Maple Ridge election 2014: Nina Fowell

For Maple Ridge trustee.

  • Nov. 12, 2014 12:00 p.m.

For Maple Ridge trustee

• Name: Nina Fowell

• Residence: 216th Street, Maple Ridge.

• Occupation/education: Retired teacher, small business owner; BA, masters in education, special education diploma, diploma in family therapy.

• Volunteer work:  former director on Cythera Transition House Society board, member of citizens advisory board.

 

 

Question: Please provide an example of what you have done that qualifies you for school board.

Answer: I have been an educator for more than 30 years. I have taught everything from preschool to university (UBC). Most of my 25 years in Maple Ridge have been at Yennadon elementary (Grade 7 for 15 years) and Thomas Haney secondary (English/social studies and communications, Grades 11/12). I now own a growing, successful business in Maple Ridge, going on seven years. I am a positive person who looks for solutions. I am a cancer survivor and have done fund raising for the cancer society with my 2010 Bald and Beautiful calendar.

 

 

Q: Why are you running for trustee?

A: I believe our public education system is in trouble because of poor government support. I have years of experience and education that would make me an excellent trustee. I can make important decisions concerning our students, staff and parent needs. I am not intimidated by government.

 

 

Q: What makes you stand out from other candidates?

A:  I am an educator, business owner, parent, taxpayer, community supporter, supporter of children/youth organizations (Pathfinders, dry grads, Rotary Club charity tournament). I have expressed support and concern publicly through letters to the editor (topics: education, false alarm policy for businesses, frequent break-ins and vandalism downtown.).

 

 

Q:  How do you see the school district changing in the next 10 years?
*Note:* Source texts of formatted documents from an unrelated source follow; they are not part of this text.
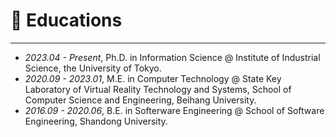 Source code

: 
# 📖 Educations
-----
- *2023.04 - Present*, Ph.D. in Information Science @ Institute of Industrial Science, the University of Tokyo. 
- *2020.09 - 2023.01*, M.E. in Computer Technology @ State Key Laboratory of Virtual Reality Technology and Systems, School of Computer Science and Engineering, Beihang University.
- *2016.09 - 2020.06*, B.E. in Softerware Engineering @ School of Software Engineering, Shandong University.  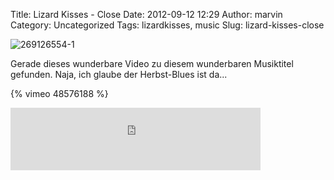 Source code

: Title: Lizard Kisses - Close
Date: 2012-09-12 12:29
Author: marvin
Category: Uncategorized
Tags: lizardkisses, music
Slug: lizard-kisses-close

![269126554-1]({static}/images/269126554-1.jpg)

Gerade dieses wunderbare Video zu diesem wunderbaren Musiktitel
gefunden. Naja, ich glaube der Herbst-Blues ist da...

{% vimeo 48576188 %}

<iframe width="400" height="100" style="position: relative; display: block; width: 400px; height: 100px;" src="http://bandcamp.com/EmbeddedPlayer/v=2/track=1681515404/size=venti/bgcol=FFFFFF/linkcol=4285BB/" allowtransparency="true" frameborder="0">[Close
by Lizard Kisses](http://lizardkisses.bandcamp.com/track/close)</iframe>

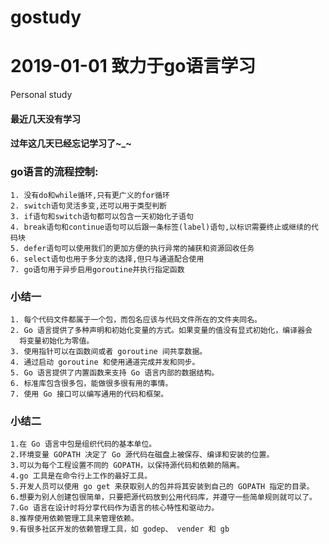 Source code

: # gostudy
# 2019-01-01 致力于go语言学习
Personal study
#### 最近几天没有学习
#### 过年这几天已经忘记学习了~_~
### go语言的流程控制:
    1. 没有do和while循环,只有更广义的for循环
    2. switch语句灵活多变,还可以用于类型判断
    3. if语句和switch语句都可以包含一天初始化子语句
    4. break语句和continue语句可以后跟一条标签(label)语句,以标识需要终止或继续的代码块
    5. defer语句可以使用我们的更加方便的执行异常的捕获和资源回收任务
    6. select语句也用于多分支的选择,但只与通道配合使用
    7. go语句用于异步启用goroutine并执行指定函数
### 小结一
    1. 每个代码文件都属于一个包，而包名应该与代码文件所在的文件夹同名。
    2. Go 语言提供了多种声明和初始化变量的方式。如果变量的值没有显式初始化，编译器会
      将变量初始化为零值。
    3. 使用指针可以在函数间或者 goroutine 间共享数据。
    4. 通过启动 goroutine 和使用通道完成并发和同步。
    5. Go 语言提供了内置函数来支持 Go 语言内部的数据结构。
    6. 标准库包含很多包，能做很多很有用的事情。
    7. 使用 Go 接口可以编写通用的代码和框架。
### 小结二
    1.在 Go 语言中包是组织代码的基本单位。      
    2.环境变量 GOPATH 决定了 Go 源代码在磁盘上被保存、编译和安装的位置。   
    3.可以为每个工程设置不同的 GOPATH，以保持源代码和依赖的隔离。   
    4.go 工具是在命令行上工作的最好工具。   
    5.开发人员可以使用 go get 来获取别人的包并将其安装到自己的 GOPATH 指定的目录。   
    6.想要为别人创建包很简单，只要把源代码放到公用代码库，并遵守一些简单规则就可以了。   
    7.Go 语言在设计时将分享代码作为语言的核心特性和驱动力。   
    8.推荐使用依赖管理工具来管理依赖。   
    9.有很多社区开发的依赖管理工具，如 godep、 vender 和 gb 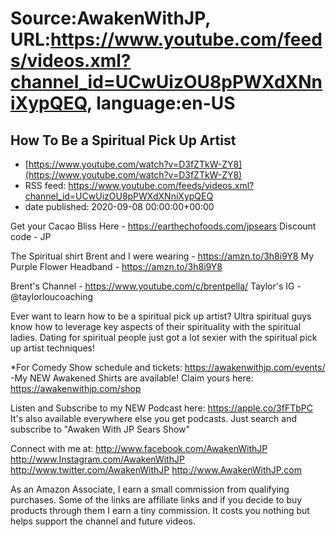 # Source:AwakenWithJP, URL:https://www.youtube.com/feeds/videos.xml?channel_id=UCwUizOU8pPWXdXNniXypQEQ, language:en-US

## How To Be a Spiritual Pick Up Artist
 - [https://www.youtube.com/watch?v=D3fZTkW-ZY8](https://www.youtube.com/watch?v=D3fZTkW-ZY8)
 - RSS feed: https://www.youtube.com/feeds/videos.xml?channel_id=UCwUizOU8pPWXdXNniXypQEQ
 - date published: 2020-09-08 00:00:00+00:00

Get your Cacao Bliss Here - https://earthechofoods.com/jpsears
Discount code - JP

The Spiritual shirt Brent and I were wearing - https://amzn.to/3h8i9Y8
My Purple Flower Headband - https://amzn.to/3h8i9Y8

Brent's Channel - https://www.youtube.com/c/brentpella/
Taylor's IG - @taylorloucoaching

Ever want to learn how to be a spiritual pick up artist? Ultra spiritual guys know how to leverage key aspects of their spirituality with the spiritual ladies. Dating for spiritual people just got a lot sexier with the spiritual pick up artist techniques!

*For Comedy Show schedule and tickets: https://awakenwithjp.com/events/
-My NEW Awakened Shirts are available! Claim yours here: https://awakenwithjp.com/shop

Listen and Subscribe to my NEW Podcast here: 
https://apple.co/3fFTbPC
It's also available everywhere else you get podcasts. Just search and subscribe to "Awaken With JP Sears Show"

Connect with me at: 
http://www.facebook.com/AwakenWithJP
http://www.Instagram.com/AwakenWithJP
http://www.twitter.com/AwakenWithJP
http://www.AwakenWithJP.com

As an Amazon Associate, I earn a small commission from qualifying purchases. Some of the links are affiliate links and if you decide to buy products through them I earn a tiny commission. It costs you nothing but helps support the channel and future videos.

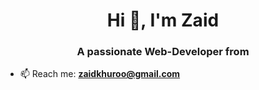 <h1 align="center">Hi 👋, I'm Zaid</h1>
<h3 align="center">A passionate Web-Developer from</h3>

- 📫 Reach me: **zaidkhuroo@gmail.com**


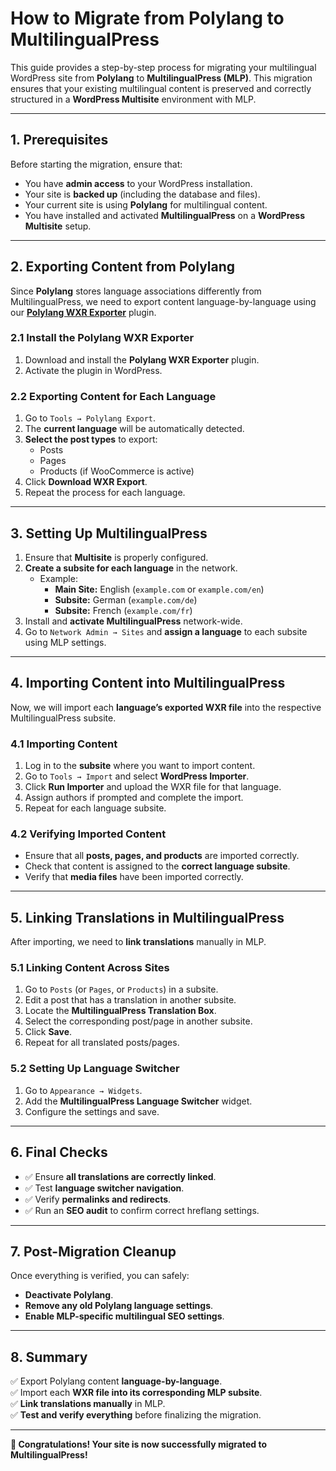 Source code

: # How to Migrate from Polylang to MultilingualPress

This guide provides a step-by-step process for migrating your multilingual WordPress site from **Polylang** to **MultilingualPress (MLP)**. This migration ensures that your existing multilingual content is preserved and correctly structured in a **WordPress Multisite** environment with MLP.

---

## **1. Prerequisites**

Before starting the migration, ensure that:

- You have **admin access** to your WordPress installation.
- Your site is **backed up** (including the database and files).
- Your current site is using **Polylang** for multilingual content.
- You have installed and activated **MultilingualPress** on a **WordPress Multisite** setup.

---

## **2. Exporting Content from Polylang**

Since **Polylang** stores language associations differently from MultilingualPress, we need to export content language-by-language using our [**Polylang WXR Exporter**](https://github.com/femiyb/polylang-exporter) plugin.

### **2.1 Install the Polylang WXR Exporter**

1. Download and install the **Polylang WXR Exporter** plugin.
2. Activate the plugin in WordPress.

### **2.2 Exporting Content for Each Language**

1. Go to `Tools → Polylang Export`.
2. The **current language** will be automatically detected.
3. **Select the post types** to export:
    - Posts
    - Pages
    - Products (if WooCommerce is active)
4. Click **Download WXR Export**.
5. Repeat the process for each language.

---

## **3. Setting Up MultilingualPress**

1. Ensure that **Multisite** is properly configured.
2. **Create a subsite for each language** in the network.
    - Example:
        - **Main Site:** English (`example.com` or `example.com/en`)
        - **Subsite:** German (`example.com/de`)
        - **Subsite:** French (`example.com/fr`)
3. Install and **activate MultilingualPress** network-wide.
4. Go to `Network Admin → Sites` and **assign a language** to each subsite using MLP settings.

---

## **4. Importing Content into MultilingualPress**

Now, we will import each **language’s exported WXR file** into the respective MultilingualPress subsite.

### **4.1 Importing Content**

1. Log in to the **subsite** where you want to import content.
2. Go to `Tools → Import` and select **WordPress Importer**.
3. Click **Run Importer** and upload the WXR file for that language.
4. Assign authors if prompted and complete the import.
5. Repeat for each language subsite.

### **4.2 Verifying Imported Content**

- Ensure that all **posts, pages, and products** are imported correctly.
- Check that content is assigned to the **correct language subsite**.
- Verify that **media files** have been imported correctly.

---

## **5. Linking Translations in MultilingualPress**

After importing, we need to **link translations** manually in MLP.

### **5.1 Linking Content Across Sites**

1. Go to `Posts` (or `Pages`, or `Products`) in a subsite.
2. Edit a post that has a translation in another subsite.
3. Locate the **MultilingualPress Translation Box**.
4. Select the corresponding post/page in another subsite.
5. Click **Save**.
6. Repeat for all translated posts/pages.

### **5.2 Setting Up Language Switcher**

1. Go to `Appearance → Widgets`.
2. Add the **MultilingualPress Language Switcher** widget.
3. Configure the settings and save.

---

## **6. Final Checks**

- ✅ Ensure **all translations are correctly linked**.
- ✅ Test **language switcher navigation**.
- ✅ Verify **permalinks and redirects**.
- ✅ Run an **SEO audit** to confirm correct hreflang settings.

---

## **7. Post-Migration Cleanup**

Once everything is verified, you can safely:

- **Deactivate Polylang**.
- **Remove any old Polylang language settings**.
- **Enable MLP-specific multilingual SEO settings**.

---

## **8. Summary**

✅ Export Polylang content **language-by-language**.  
✅ Import each **WXR file into its corresponding MLP subsite**.  
✅ **Link translations manually** in MLP.  
✅ **Test and verify everything** before finalizing the migration.

---

**🎉 Congratulations! Your site is now successfully migrated to MultilingualPress!** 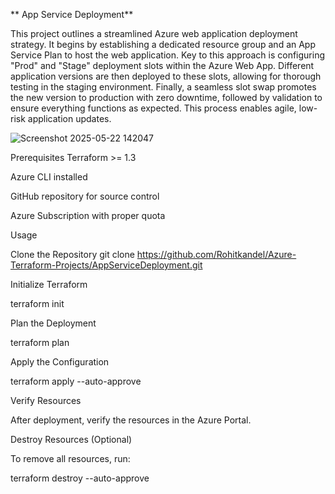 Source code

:  ** App Service Deployment**
       

This project outlines a streamlined Azure web application deployment strategy. It begins by establishing a dedicated resource group and an App Service Plan to host the web application. Key to this approach is configuring "Prod" and "Stage" deployment slots within the Azure Web App. Different application versions are then deployed to these slots, allowing for thorough testing in the staging environment. Finally, a seamless slot swap promotes the new version to production with zero downtime, followed by validation to ensure everything functions as expected. This process enables agile, low-risk application updates.

![Screenshot 2025-05-22 142047](https://github.com/user-attachments/assets/d210051a-16f7-4f98-b07e-69d2e6d1ff75)


Prerequisites
Terraform >= 1.3

Azure CLI installed

GitHub repository for source control

Azure Subscription with proper quota

Usage

Clone the Repository git clone https://github.com/Rohitkandel/Azure-Terraform-Projects/AppServiceDeployment.git

Initialize Terraform

terraform init

Plan the Deployment

terraform plan

Apply the Configuration

terraform apply --auto-approve

Verify Resources

After deployment, verify the resources in the Azure Portal.

Destroy Resources (Optional)

To remove all resources, run:

terraform destroy --auto-approve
A: I don’t see anything changing, which is the problem.

 

 

 

 

Q: What will be your top priority if elected to school board?

A:  Encouraging people to vote (I find it disappointing that only 25 per cent voted, as I believe that if you want a say about how things are done, voting is a way to be heard); proper funding to produce the exceptional education system our government likes to brag about around the world (unfortunately, it has been watered down/stripped of resources, and our fabulous staff are burning out); we need a new format for bargaining as we are presently funding a system that has not worked since it was created (I do not believe that the employer group is really representative of our school trustees).